YOUR ASSIGNMENT
List each line of the data that holds the string "accordingly".

── STORED DATA

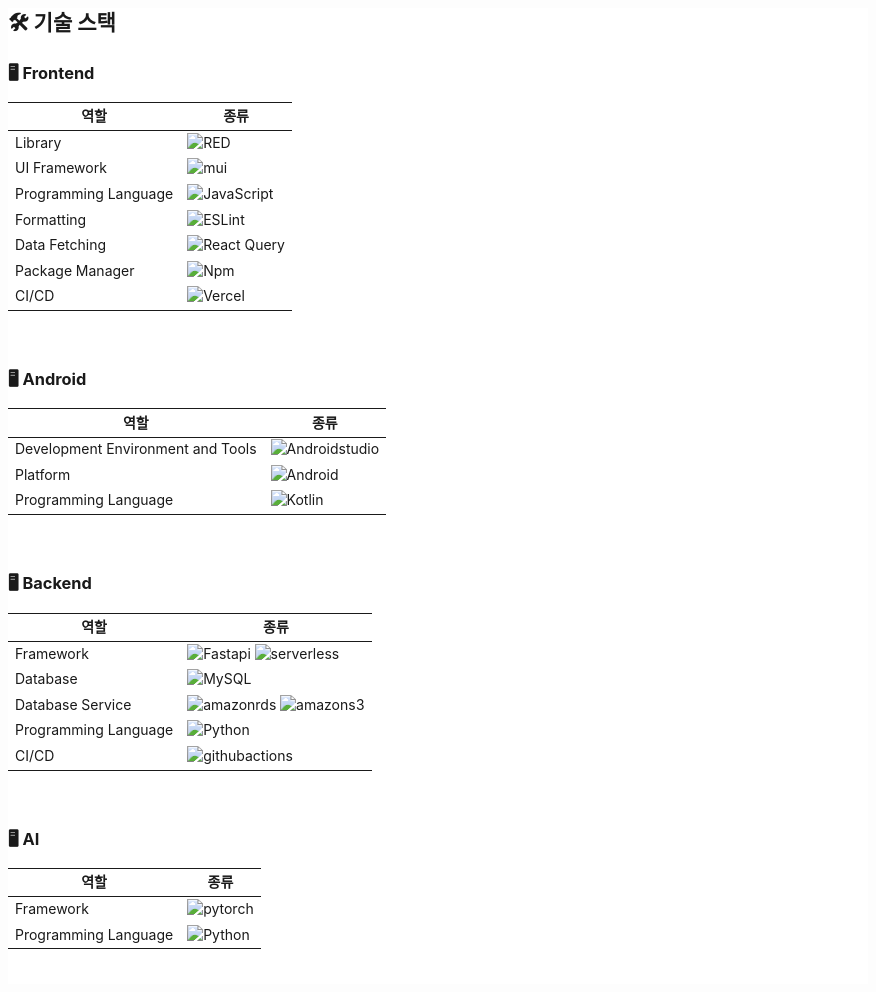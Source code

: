 </table>

## 🛠 기술 스택

### 🖥 Frontend
|역할|종류|
|-|-|
|Library|<img alt="RED" src ="https://img.shields.io/badge/REACT-61DAFB.svg?&style=for-the-badge&logo=React&logoColor=white"/>|
|UI Framework|![mui](https://img.shields.io/badge/mui-007FFF?style=for-the-badge&logo=mui&logoColor=white)|
|Programming Language|![JavaScript](https://img.shields.io/badge/javascript-F7DF1E?style=for-the-badge&logo=javascript&logoColor=white)|
|Formatting|![ESLint](https://img.shields.io/badge/ESLint-4B3263?style=for-the-badge&logo=eslint&logoColor=white)|
|Data Fetching|![React Query](https://img.shields.io/badge/-React%20Query-FF4154?style=for-the-badge&logo=react%20query&logoColor=white)|
|Package Manager|![Npm](https://img.shields.io/badge/npm-CB3837?style=for-the-badge&logo=npm&logoColor=white)|                                         
|CI/CD|![Vercel](https://img.shields.io/badge/vercel-%23F05033.svg?style=for-the-badge&logo=git&logoColor=white)|
<br />

### 🖥 Android
|역할|종류|
|-|-|
|Development Environment and Tools|![Androidstudio](https://img.shields.io/badge/androidstudio-3DDC84?style=for-the-badge&logo=androidstudio&logoColor=white)|
|Platform|![Android](https://img.shields.io/badge/android-34A853?style=for-the-badge&logo=android&logoColor=white)|    
|Programming Language|![Kotlin](https://img.shields.io/badge/kotlin-7F52FF?style=for-the-badge&logo=kotlin&logoColor=white)|     
<br />

### 🖥 Backend
|역할|종류|
|-|-|
|Framework|![Fastapi](https://img.shields.io/badge/fastapi-009688?style=for-the-badge&logo=fastapi&logoColor=white) ![serverless](https://img.shields.io/badge/serverless-FD5750?style=for-the-badge&logo=serverless&logoColor=white)|
|Database|![MySQL](https://img.shields.io/badge/mysql-4479A1?style=for-the-badge&logo=mysql&logoColor=white)|    
|Database Service|![amazonrds](https://img.shields.io/badge/amazonrds-527FFF?style=for-the-badge&logo=amazonrds&logoColor=white) ![amazons3](https://img.shields.io/badge/amazons3-569A31?style=for-the-badge&logo=amazons3&logoColor=white)|
|Programming Language|![Python](https://img.shields.io/badge/python-3776AB?style=for-the-badge&logo=python&logoColor=white)|
|CI/CD|![githubactions](https://img.shields.io/badge/githubactions-2088FF?style=for-the-badge&logo=githubactions&logoColor=white)|
<br />

### 🖥 AI
|역할|종류|
|-|-|
|Framework|![pytorch](https://img.shields.io/badge/pytorch-EE4C2C?style=for-the-badge&logo=pytorch&logoColor=white)| 
|Programming Language|![Python](https://img.shields.io/badge/python-3776AB?style=for-the-badge&logo=python&logoColor=white)|
<br />
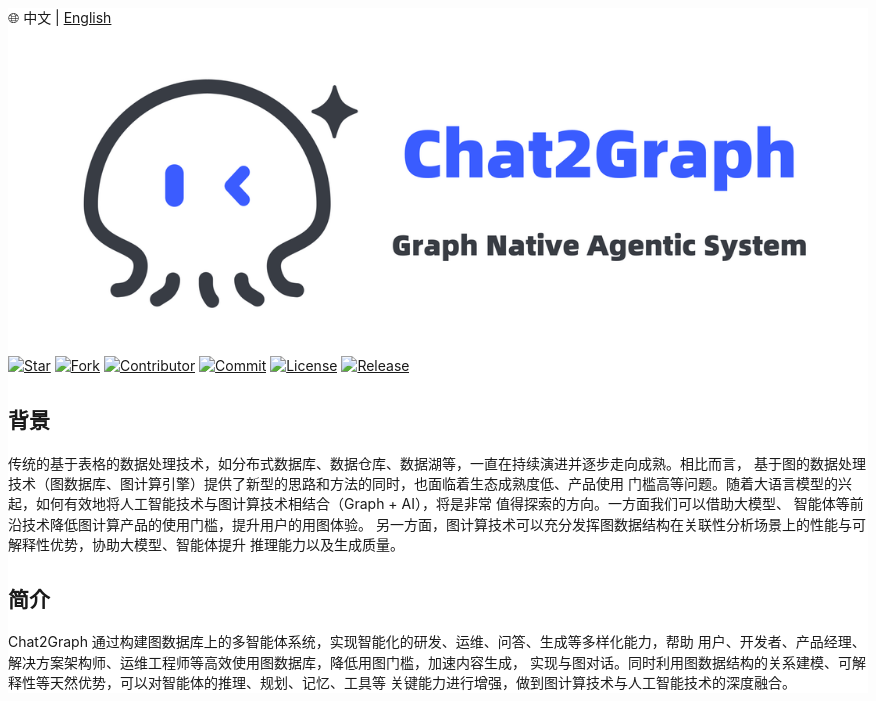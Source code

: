 🌐️ 中文 | [English](../README.md)

<p align="center">
  <img src="../head.png" width=800/>
</p>

[![Star](https://shields.io/github/stars/tugraph-family/chat2graph?logo=startrek&label=Star&color=yellow)](https://github.com/TuGraph-family/chat2graph/stargazers)
[![Fork](https://shields.io/github/forks/tugraph-family/chat2graph?logo=forgejo&label=Fork&color=orange)](https://github.com/TuGraph-family/chat2graph/forks)
[![Contributor](https://shields.io/github/contributors/tugraph-family/chat2graph?logo=actigraph&label=Contributor&color=abcdef)](https://github.com/TuGraph-family/chat2graph/contributors)
[![Commit](https://badgen.net/github/last-commit/tugraph-family/chat2graph/master?icon=git&label=Commit)](https://github.com/TuGraph-family/chat2graph/commits/master)
[![License](https://shields.io/github/license/tugraph-family/chat2graph?logo=apache&label=License&color=blue)](https://www.apache.org/licenses/LICENSE-2.0.html)
[![Release](https://shields.io/github/v/release/tugraph-family/chat2graph.svg?logo=stackblitz&label=Version&color=red)](https://github.com/TuGraph-family/chat2graph/releases)

## 背景

传统的基于表格的数据处理技术，如分布式数据库、数据仓库、数据湖等，一直在持续演进并逐步走向成熟。相比而言，
基于图的数据处理技术（图数据库、图计算引擎）提供了新型的思路和方法的同时，也面临着生态成熟度低、产品使用
门槛高等问题。随着大语言模型的兴起，如何有效地将人工智能技术与图计算技术相结合（Graph + AI），将是非常
值得探索的方向。一方面我们可以借助大模型、 智能体等前沿技术降低图计算产品的使用门槛，提升用户的用图体验。
另一方面，图计算技术可以充分发挥图数据结构在关联性分析场景上的性能与可解释性优势，协助大模型、智能体提升
推理能力以及生成质量。

## 简介

Chat2Graph 通过构建图数据库上的多智能体系统，实现智能化的研发、运维、问答、生成等多样化能力，帮助
用户、开发者、产品经理、解决方案架构师、运维工程师等高效使用图数据库，降低用图门槛，加速内容生成，
实现与图对话。同时利用图数据结构的关系建模、可解释性等天然优势，可以对智能体的推理、规划、记忆、工具等
关键能力进行增强，做到图计算技术与人工智能技术的深度融合。

<video controls src="https://github.com/user-attachments/assets/b2ca2fa3-dac2-4030-845b-5fc4a2c72c0f" style="max-width: 100%;">
  您的浏览器不支持 video 标签。
</video>
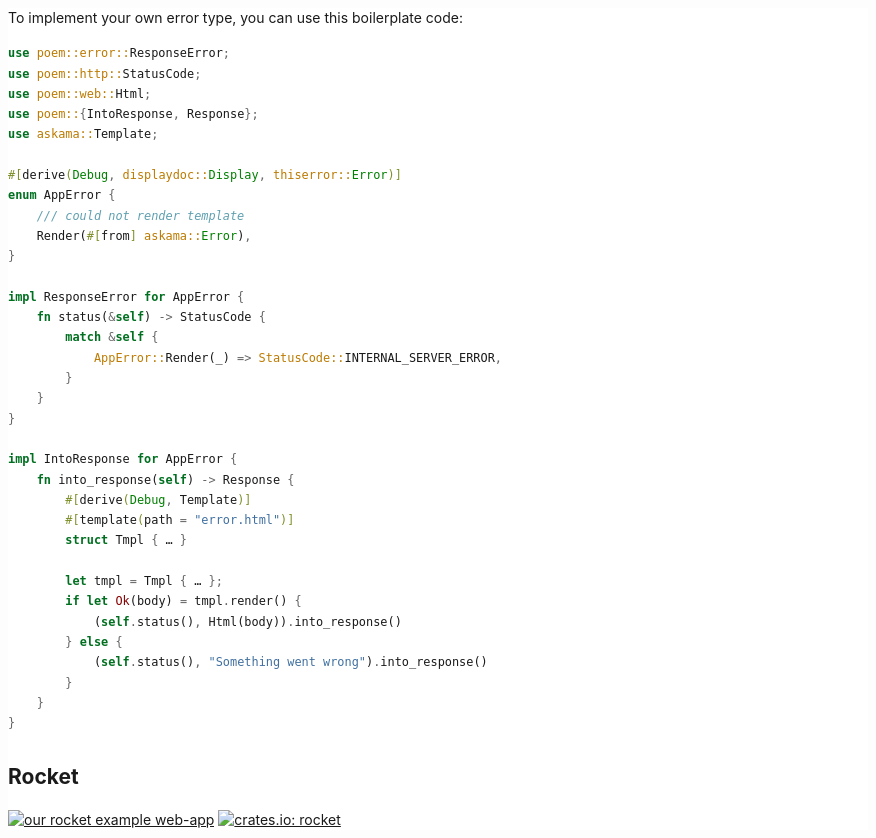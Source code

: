To implement your own error type, you can use this boilerplate code:

```rust
use poem::error::ResponseError;
use poem::http::StatusCode;
use poem::web::Html;
use poem::{IntoResponse, Response};
use askama::Template;

#[derive(Debug, displaydoc::Display, thiserror::Error)]
enum AppError {
    /// could not render template
    Render(#[from] askama::Error),
}

impl ResponseError for AppError {
    fn status(&self) -> StatusCode {
        match &self {
            AppError::Render(_) => StatusCode::INTERNAL_SERVER_ERROR,
        }
    }
}

impl IntoResponse for AppError {
    fn into_response(self) -> Response {
        #[derive(Debug, Template)]
        #[template(path = "error.html")]
        struct Tmpl { … }

        let tmpl = Tmpl { … };
        if let Ok(body) = tmpl.render() {
            (self.status(), Html(body)).into_response()
        } else {
            (self.status(), "Something went wrong").into_response()
        }
    }
}
```

## Rocket

[![our rocket example web-app](
    https://img.shields.io/badge/rocket-example-informational?style=flat-square&logo=git&logoColor=white&color=%23228b22
)](
    https://github.com/askama-rs/askama/tree/master/examples/rocket-app "our rocket example web-app"
)
[![crates.io: rocket](
    https://img.shields.io/crates/v/rocket?label=rocket&style=flat-square&logo=rust&logoColor=white&color=informational
)](
    https://crates.io/crates/rocket "crates.io: rocket"
)


[`Template::render()`]: <https://docs.rs/askama/0.3.5/askama/trait.Template.html#method.render>
[askama::Error]: <https://docs.rs/askama/0.3.5/askama/enum.Error.html>
[`thiserror`]: <https://crates.io/crates/thiserror>
[`displaydoc`]: <https://crates.io/crates/displaydoc>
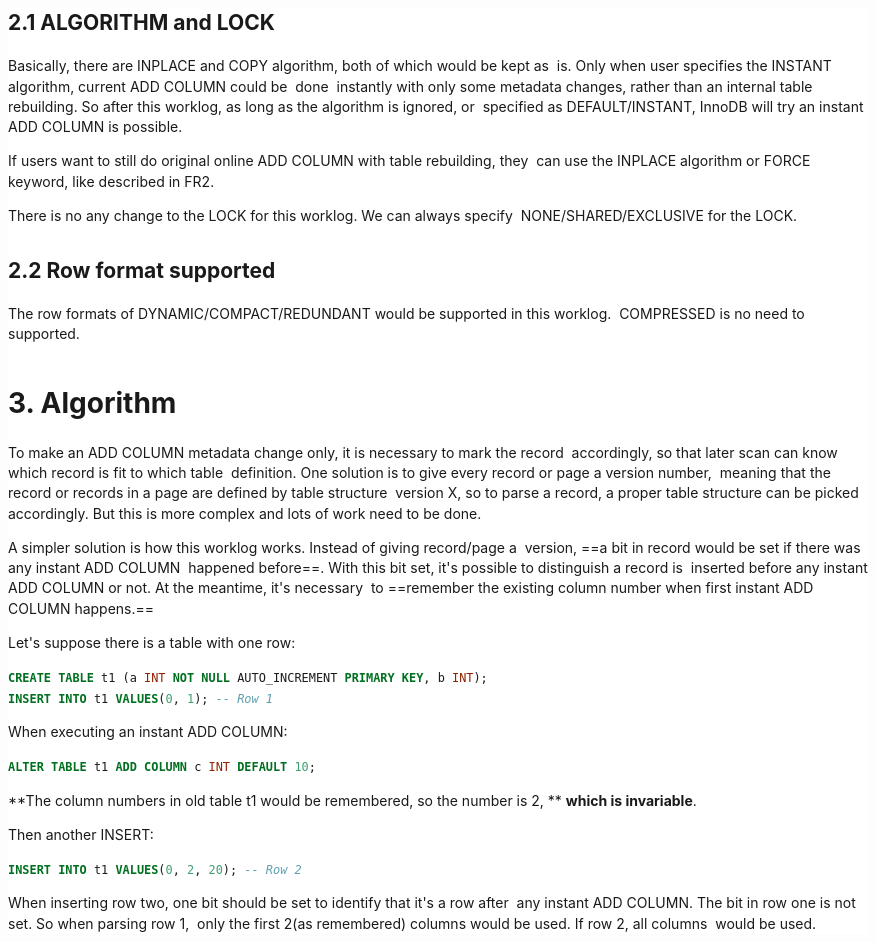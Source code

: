 ## 2.1 ALGORITHM and LOCK

Basically, there are INPLACE and COPY algorithm, both of which would be kept as 
is. Only when user specifies the INSTANT algorithm, current ADD COLUMN could be 
done  instantly with only some metadata changes, rather than an internal table 
rebuilding. So after this worklog, as long as the algorithm is ignored, or 
specified as DEFAULT/INSTANT, InnoDB will try an instant ADD COLUMN is possible.

If users want to still do original online ADD COLUMN with table rebuilding, they 
can use the INPLACE algorithm or FORCE keyword, like described in FR2.

There is no any change to the LOCK for this worklog. We can always specify 
NONE/SHARED/EXCLUSIVE for the LOCK.

## 2.2 Row format supported

The row formats of DYNAMIC/COMPACT/REDUNDANT would be supported in this worklog. 
COMPRESSED is no need to supported.


# 3. Algorithm

To make an ADD COLUMN metadata change only, it is necessary to mark the record 
accordingly, so that later scan can know which record is fit to which table 
definition. One solution is to give every record or page a version number, 
meaning that the record or records in a page are defined by table structure 
version X, so to parse a record, a proper table structure can be picked 
accordingly. But this is more complex and lots of work need to be done.

A simpler solution is how this worklog works. Instead of giving record/page a 
version, ==a bit in record would be set if there was any instant ADD COLUMN 
happened before==. With this bit set, it's possible to distinguish a record is 
inserted before any instant ADD COLUMN or not. At the meantime, it's necessary 
to ==remember the existing column number when first instant ADD COLUMN happens.==

Let's suppose there is a table with one row:
```sql
CREATE TABLE t1 (a INT NOT NULL AUTO_INCREMENT PRIMARY KEY, b INT);
INSERT INTO t1 VALUES(0, 1); -- Row 1
```

When executing an instant ADD COLUMN:
```sql
ALTER TABLE t1 ADD COLUMN c INT DEFAULT 10;
```
**The column numbers in old table t1 would be remembered, so the number is 2, **
**which is invariable**.

Then another INSERT:
```sql
INSERT INTO t1 VALUES(0, 2, 20); -- Row 2
```
When inserting row two, one bit should be set to identify that it's a row after 
any instant ADD COLUMN. The bit in row one is not set. So when parsing row 1, 
only the first 2(as remembered) columns would be used. If row 2, all columns 
would be used.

────

SOLUTION TO THIS TASK
accordingly, so that later scan can know which record is fit to which table 
accordingly. But this is more complex and lots of work need to be done.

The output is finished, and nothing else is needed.